2001年11月06日(火) 王子様は白馬に乗って。

隣りで仕事をしていたCADオペレーターの相棒が唐突に呟いた。

「あのさぁ〜白馬に乗った王子様が現れてさぁ〜」

横を見ると彼女は「遠い目」をしていた。
私も思わず「遠い目」になってしまった。
「白馬に乗った王子様」なんてフレーズは文章で読むことはあっても
直接、人の口から聞いたのは10年ぶりくらいだ。

「で、白馬に乗った王子様が、なに?」との私の問いに相棒は続けた。
「お嬢さん。もうこんな仕事はやめて私と一緒に行きましょう・・・って言うねん」
相棒の目は見事なまでに、すわっていた。
アルコールも飲んでいないのに。

「私、コーヒー入れてくるから休憩しよ。な?」

私は仕事の手を止めてクリープを山盛り入れたコーヒーを入れ
明治製菓の『ガルボ』机の引出しから出動させた。

「あ〜〜。

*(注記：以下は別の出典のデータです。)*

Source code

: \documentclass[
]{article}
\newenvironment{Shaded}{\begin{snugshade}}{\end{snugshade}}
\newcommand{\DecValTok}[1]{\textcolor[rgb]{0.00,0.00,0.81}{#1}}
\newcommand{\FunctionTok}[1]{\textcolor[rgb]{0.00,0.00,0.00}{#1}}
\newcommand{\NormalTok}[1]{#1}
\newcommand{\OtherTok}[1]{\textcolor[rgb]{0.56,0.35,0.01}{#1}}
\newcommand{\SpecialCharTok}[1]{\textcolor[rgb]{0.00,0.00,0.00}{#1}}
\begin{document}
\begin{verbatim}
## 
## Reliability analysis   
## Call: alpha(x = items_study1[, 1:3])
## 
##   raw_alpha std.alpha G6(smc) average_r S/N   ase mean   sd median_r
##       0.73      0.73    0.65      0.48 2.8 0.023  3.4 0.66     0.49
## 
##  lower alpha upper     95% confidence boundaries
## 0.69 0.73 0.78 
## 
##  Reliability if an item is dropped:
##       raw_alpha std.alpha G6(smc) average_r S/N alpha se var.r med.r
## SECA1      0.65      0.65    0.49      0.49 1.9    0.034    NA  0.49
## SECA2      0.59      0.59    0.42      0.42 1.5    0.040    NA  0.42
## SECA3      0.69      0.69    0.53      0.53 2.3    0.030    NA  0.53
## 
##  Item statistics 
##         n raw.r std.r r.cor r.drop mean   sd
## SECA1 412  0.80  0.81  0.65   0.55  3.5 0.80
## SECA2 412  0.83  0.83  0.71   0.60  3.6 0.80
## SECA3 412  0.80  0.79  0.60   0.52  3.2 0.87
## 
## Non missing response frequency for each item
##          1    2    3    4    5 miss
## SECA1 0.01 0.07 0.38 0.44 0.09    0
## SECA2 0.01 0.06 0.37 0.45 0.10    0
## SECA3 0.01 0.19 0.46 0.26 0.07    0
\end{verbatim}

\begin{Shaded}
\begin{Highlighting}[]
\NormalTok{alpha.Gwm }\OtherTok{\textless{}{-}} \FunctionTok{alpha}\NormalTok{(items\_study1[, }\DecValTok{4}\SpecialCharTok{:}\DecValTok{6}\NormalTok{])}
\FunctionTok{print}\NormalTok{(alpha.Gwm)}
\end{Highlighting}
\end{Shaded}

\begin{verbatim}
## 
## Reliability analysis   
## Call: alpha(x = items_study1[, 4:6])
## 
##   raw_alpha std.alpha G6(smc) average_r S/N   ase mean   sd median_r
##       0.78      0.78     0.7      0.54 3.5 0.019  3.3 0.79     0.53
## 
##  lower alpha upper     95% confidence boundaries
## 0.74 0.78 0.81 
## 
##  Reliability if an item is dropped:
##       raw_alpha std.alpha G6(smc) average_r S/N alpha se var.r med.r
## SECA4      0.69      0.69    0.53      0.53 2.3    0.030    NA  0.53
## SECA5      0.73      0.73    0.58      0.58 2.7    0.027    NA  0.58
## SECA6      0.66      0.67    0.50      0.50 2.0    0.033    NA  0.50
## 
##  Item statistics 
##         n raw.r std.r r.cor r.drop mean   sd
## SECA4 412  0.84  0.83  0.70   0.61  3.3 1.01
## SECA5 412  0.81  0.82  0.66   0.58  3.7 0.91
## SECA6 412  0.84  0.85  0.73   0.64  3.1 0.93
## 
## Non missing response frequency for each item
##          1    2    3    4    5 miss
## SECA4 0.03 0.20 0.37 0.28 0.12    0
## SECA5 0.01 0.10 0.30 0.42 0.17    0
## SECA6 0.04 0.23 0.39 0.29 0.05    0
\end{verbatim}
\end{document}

もぅ。仕事するの嫌やぁ〜〜〜」

コーヒーを飲みながら相棒は言った。
そうだよね。やっぱり「ナチュラル・ハイ」とか
「逆ギレ」状態だったんだよね。
そうでなければ「白馬に乗った王子様」なんてフレーズ出てこないよね。
29歳の私と、31歳の相棒はガルボを齧りながら溜め息をついた。
仕事、キツ過ぎるんだよねぇ。
山積みになった図面を片付けてくれるんだったら私・・・

「白馬に乗った王子様」でも
「ラクダに乗ったエジプト商人」でも
「象に乗ったマハラジャ」でも
「ハーレー・ダヴィッドソンに乗ったオヤヂ」でも
「ライオンに乗ったアマゾネス」でも

ついて行っちゃうかも知れない。
マジで。
そんな、つまんない想像をして、心の中で「ぶふふっ」と笑ったら
ちょっと肩が軽くなったような気がした。